** ACTIVITY **
When the line containing "The following files" is found in the data below, copy it and each line after it through the line containing "- 'train/subject_train.txt': Each", exactly and with no others.

-*-

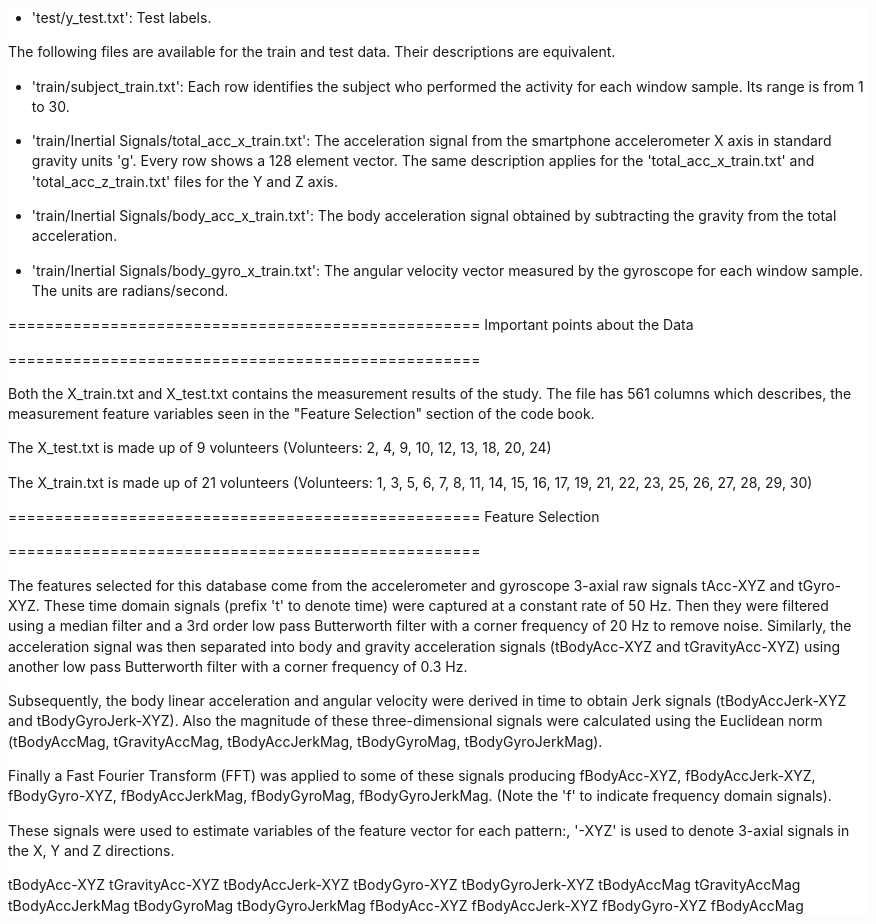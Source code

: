 - 'test/y_test.txt': Test labels.

The following files are available for the train and test data. Their descriptions are equivalent. 

- 'train/subject_train.txt': Each row identifies the subject who performed the activity for each window sample. Its range is from 1 to 30. 

- 'train/Inertial Signals/total_acc_x_train.txt': The acceleration signal from the smartphone accelerometer X axis in standard gravity units 'g'. Every row shows a 128 element vector. The same description applies for the 'total_acc_x_train.txt' and 'total_acc_z_train.txt' files for the Y and Z axis. 

- 'train/Inertial Signals/body_acc_x_train.txt': The body acceleration signal obtained by subtracting the gravity from the total acceleration. 

- 'train/Inertial Signals/body_gyro_x_train.txt': The angular velocity vector measured by the gyroscope for each window sample. The units are radians/second. 


===================================================
Important points about the Data

===================================================

Both the X_train.txt and X_test.txt contains the measurement results of the study. The file has 561 columns which describes, the measurement feature variables seen in the "Feature Selection" section of the code book.

The X_test.txt is made up of 9 volunteers (Volunteers: 2, 4, 9, 10, 12, 13, 18, 20, 24)

The X_train.txt is made up of 21 volunteers (Volunteers: 1, 3, 5, 6, 7, 8, 11, 14, 15, 16, 17, 19, 21, 22, 23, 25, 26, 27, 28, 29, 30)


===================================================
Feature Selection

===================================================	

The features selected for this database come from the accelerometer and gyroscope 3-axial raw signals tAcc-XYZ and tGyro-XYZ. These time domain signals (prefix 't' to denote time) were captured at a constant rate of 50 Hz. Then they were filtered using a median filter and a 3rd order low pass Butterworth filter with a corner frequency of 20 Hz to remove noise. Similarly, the acceleration signal was then separated into body and gravity acceleration signals (tBodyAcc-XYZ and tGravityAcc-XYZ) using another low pass Butterworth filter with a corner frequency of 0.3 Hz. 

Subsequently, the body linear acceleration and angular velocity were derived in time to obtain Jerk signals (tBodyAccJerk-XYZ and tBodyGyroJerk-XYZ). Also the magnitude of these three-dimensional signals were calculated using the Euclidean norm (tBodyAccMag, tGravityAccMag, tBodyAccJerkMag, tBodyGyroMag, tBodyGyroJerkMag). 

Finally a Fast Fourier Transform (FFT) was applied to some of these signals producing fBodyAcc-XYZ, fBodyAccJerk-XYZ, fBodyGyro-XYZ, fBodyAccJerkMag, fBodyGyroMag, fBodyGyroJerkMag. (Note the 'f' to indicate frequency domain signals). 

These signals were used to estimate variables of the feature vector for each pattern:, 
'-XYZ' is used to denote 3-axial signals in the X, Y and Z directions.

tBodyAcc-XYZ
tGravityAcc-XYZ
tBodyAccJerk-XYZ
tBodyGyro-XYZ
tBodyGyroJerk-XYZ
tBodyAccMag
tGravityAccMag
tBodyAccJerkMag
tBodyGyroMag
tBodyGyroJerkMag
fBodyAcc-XYZ
fBodyAccJerk-XYZ
fBodyGyro-XYZ
fBodyAccMag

-*-

** TASK ANSWER **
The following files are available for the train and test data. Their descriptions are equivalent. 

- 'train/subject_train.txt': Each row identifies the subject who performed the activity for each window sample. Its range is from 1 to 30. 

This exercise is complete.